Wahlkampf prägt EU-Gipfeldebatte: Scholz überrascht den Bundestag, Merz jedoch genauso – n-tv.de

Der Kanzler reist nach Brüssel, kommt zuvor aber in den Bundestag. Dort widmet er sich seinem ärgsten Widersacher im Rennen um die Kanzlerschaft – und der deutschen Industrie. Scholz kündigt einen „Industriepakt“ an. Merz überrascht ebenfalls: Deutsche Marschflugkörper sollen Putin in die Schranken weisen.

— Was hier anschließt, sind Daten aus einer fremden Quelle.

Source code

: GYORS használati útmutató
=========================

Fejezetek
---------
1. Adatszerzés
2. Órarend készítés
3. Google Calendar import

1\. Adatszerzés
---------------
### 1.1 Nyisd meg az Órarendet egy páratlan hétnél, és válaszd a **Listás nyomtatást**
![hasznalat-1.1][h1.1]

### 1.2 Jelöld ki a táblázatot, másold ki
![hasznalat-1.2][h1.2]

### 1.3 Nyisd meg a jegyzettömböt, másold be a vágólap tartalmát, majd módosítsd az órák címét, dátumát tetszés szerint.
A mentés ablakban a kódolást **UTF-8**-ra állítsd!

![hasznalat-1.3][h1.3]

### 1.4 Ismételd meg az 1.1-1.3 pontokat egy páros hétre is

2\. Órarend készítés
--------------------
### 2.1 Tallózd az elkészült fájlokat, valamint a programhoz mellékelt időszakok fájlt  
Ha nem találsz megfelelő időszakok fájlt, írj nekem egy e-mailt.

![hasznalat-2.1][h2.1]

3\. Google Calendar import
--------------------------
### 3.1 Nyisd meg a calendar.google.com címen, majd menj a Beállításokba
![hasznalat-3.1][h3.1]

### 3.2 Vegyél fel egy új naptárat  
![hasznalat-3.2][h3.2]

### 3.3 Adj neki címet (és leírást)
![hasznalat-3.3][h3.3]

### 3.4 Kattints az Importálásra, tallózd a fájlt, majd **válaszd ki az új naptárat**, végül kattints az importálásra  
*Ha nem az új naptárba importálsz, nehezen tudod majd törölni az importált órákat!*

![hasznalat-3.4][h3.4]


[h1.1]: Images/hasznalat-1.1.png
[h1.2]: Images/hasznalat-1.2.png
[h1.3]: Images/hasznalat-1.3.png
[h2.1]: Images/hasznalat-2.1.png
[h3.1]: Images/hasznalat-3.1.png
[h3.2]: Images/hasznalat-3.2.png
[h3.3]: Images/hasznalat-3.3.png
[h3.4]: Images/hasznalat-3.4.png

Regelmäßig wünschen sich Sozialdemokraten mehr Feuer und Leidenschaft von ihrem Bundeskanzler. Zumindest am Tag der Regierungserklärung zum EU-Gipfel in Brüssel dürften sie sich erhört fühlen. Olaf Scholz präsentiert sich im Angriffsmodus. In seiner Rede geht er den CDU/CSU-Kanzlerkandidaten offensiv an: „Herr Merz kann gar nicht aus dem Bett steigen, ohne zu sagen ‚Hier wird zu wenig gearbeitet'“, sagt Scholz. Wenn aber die Menschen überhaupt weniger arbeiteten, dann wegen fehlender Betreuungsplätze für Kita- und Schulkinder. „Das liegt daran, dass die Familienpolitik der Union immer schlecht war für Familien mit Kindern.“

Scholz liegt damit auf Linie mit den vielen SPD-Politikern. Seit der Wahlkampfklausur der Parteispitze am vergangenen Wochenende stellen sie den CDU-Vorsitzenden wortgleich als abgehobenen Politiker der Besserverdienenden und Reichen dar. „Herr Merz, Leistungsträger sind in dieser Gesellschaft nicht nur diejenigen, die ein paar Hunderttausend Euro verdienen“, sagt Scholz. In das gleiche Horn bläst später auch SPD-Chef Lars Klingbeil, der der Union „Populismus“ vorwirft. „Leistung misst sich nicht am Einkommen“, hält Klingbeil dem Unionsfraktionsvorsitzenden Merz entgegen, der „mehr Respekt für Besserverdiener“ gefordert habe.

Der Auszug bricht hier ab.